Nadhira terhenyak mendengar itu. Apa-apan maksudnya? Kesimpulan buruk macam apa itu?! Nadhira sungguhan hanya ingin memastikan keadaan Raditha!

Sedang tatapan Mahesa sudah berubah semakin tajam, Rusmala nampak tertawa penuh cibiran. “Benar sekali yang Chintya bilang. Urus dia, Mahes. Sebelum dia bertingkah udik membuat keributan disini.”

Ya Tuhan…Rusmala bahkan mengompori.

Nadhira mengeleng kuat, mendapat tekanan yang begitu banyak membuat lidahnya kelu untuk bersuara.

“Pergi, atau mau saya seret?” Mahesa bersuara rendah, penuh keseriusan.

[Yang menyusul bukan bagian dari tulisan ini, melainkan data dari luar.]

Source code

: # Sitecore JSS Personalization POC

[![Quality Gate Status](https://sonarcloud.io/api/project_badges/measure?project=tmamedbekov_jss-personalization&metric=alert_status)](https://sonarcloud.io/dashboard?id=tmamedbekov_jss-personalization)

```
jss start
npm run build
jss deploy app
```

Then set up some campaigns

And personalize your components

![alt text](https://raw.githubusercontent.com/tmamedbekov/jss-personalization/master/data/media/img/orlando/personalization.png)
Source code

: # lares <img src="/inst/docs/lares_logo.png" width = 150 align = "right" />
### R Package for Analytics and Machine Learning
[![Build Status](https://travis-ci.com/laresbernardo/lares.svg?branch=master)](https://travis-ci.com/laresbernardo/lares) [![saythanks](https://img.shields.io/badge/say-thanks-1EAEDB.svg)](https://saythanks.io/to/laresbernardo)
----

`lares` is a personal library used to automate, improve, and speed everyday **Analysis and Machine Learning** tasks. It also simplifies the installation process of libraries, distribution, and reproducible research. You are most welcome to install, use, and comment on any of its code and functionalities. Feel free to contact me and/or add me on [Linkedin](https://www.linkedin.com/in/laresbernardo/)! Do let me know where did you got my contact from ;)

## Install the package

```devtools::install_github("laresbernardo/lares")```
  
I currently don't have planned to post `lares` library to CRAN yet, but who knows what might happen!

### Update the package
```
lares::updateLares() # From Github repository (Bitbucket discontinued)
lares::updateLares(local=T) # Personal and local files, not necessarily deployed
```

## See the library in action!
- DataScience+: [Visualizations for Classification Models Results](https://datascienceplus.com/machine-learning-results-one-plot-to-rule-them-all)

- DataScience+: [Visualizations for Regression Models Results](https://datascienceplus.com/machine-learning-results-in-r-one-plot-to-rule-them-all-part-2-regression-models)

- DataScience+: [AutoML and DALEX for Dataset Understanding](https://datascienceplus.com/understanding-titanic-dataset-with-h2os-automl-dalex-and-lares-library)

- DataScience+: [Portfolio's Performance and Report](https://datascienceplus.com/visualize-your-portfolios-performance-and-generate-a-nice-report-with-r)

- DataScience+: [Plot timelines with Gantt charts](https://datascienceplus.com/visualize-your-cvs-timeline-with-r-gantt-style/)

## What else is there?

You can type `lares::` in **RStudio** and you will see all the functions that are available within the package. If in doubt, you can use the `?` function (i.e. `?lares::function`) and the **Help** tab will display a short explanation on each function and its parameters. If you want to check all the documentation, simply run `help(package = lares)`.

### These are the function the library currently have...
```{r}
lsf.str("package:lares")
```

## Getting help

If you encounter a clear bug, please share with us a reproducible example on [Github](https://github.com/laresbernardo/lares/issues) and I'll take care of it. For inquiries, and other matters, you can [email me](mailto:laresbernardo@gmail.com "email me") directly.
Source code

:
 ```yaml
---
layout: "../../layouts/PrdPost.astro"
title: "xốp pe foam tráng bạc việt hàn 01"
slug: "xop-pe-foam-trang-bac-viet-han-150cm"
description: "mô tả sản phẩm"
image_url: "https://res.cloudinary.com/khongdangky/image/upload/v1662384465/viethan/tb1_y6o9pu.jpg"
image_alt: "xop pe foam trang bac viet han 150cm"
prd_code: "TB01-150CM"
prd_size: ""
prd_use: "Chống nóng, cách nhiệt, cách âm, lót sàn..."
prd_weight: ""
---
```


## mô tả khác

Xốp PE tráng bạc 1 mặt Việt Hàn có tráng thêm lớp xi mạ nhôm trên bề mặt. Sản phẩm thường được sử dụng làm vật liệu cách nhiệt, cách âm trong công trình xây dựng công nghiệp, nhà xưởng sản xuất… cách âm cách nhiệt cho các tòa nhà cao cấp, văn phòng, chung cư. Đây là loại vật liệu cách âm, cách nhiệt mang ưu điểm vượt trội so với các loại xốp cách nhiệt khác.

“Aku betulan cuman mau tau keadaan Oma Mas. Tolong—“

“Kak. Cepat bereskan, bukan hanya ada kita di lantai ini.” Bimanthara bersuara jengah. “Papa juga masih jetlag, capek. Demi Tuhan, kita harus menemui dokter sekarang.”

Kring! Kring! Kring!

Lalu, tau-tau suara dering telepon memecah keributan yang membuat kepala Mahesa rasanya ingin pecah saja. Sebab kantong celananya mengalami getaran, Mahesa tau kalau telepon itu datang dari handphonenya dan bola matanya sedikit melebar tatkala melihat nama yang muncul disana.

“Siapa Mahes?” Rusmala bertanya.

“Jennitha Ma, ck dia barusan mengirim chat kalau sudah sampai.”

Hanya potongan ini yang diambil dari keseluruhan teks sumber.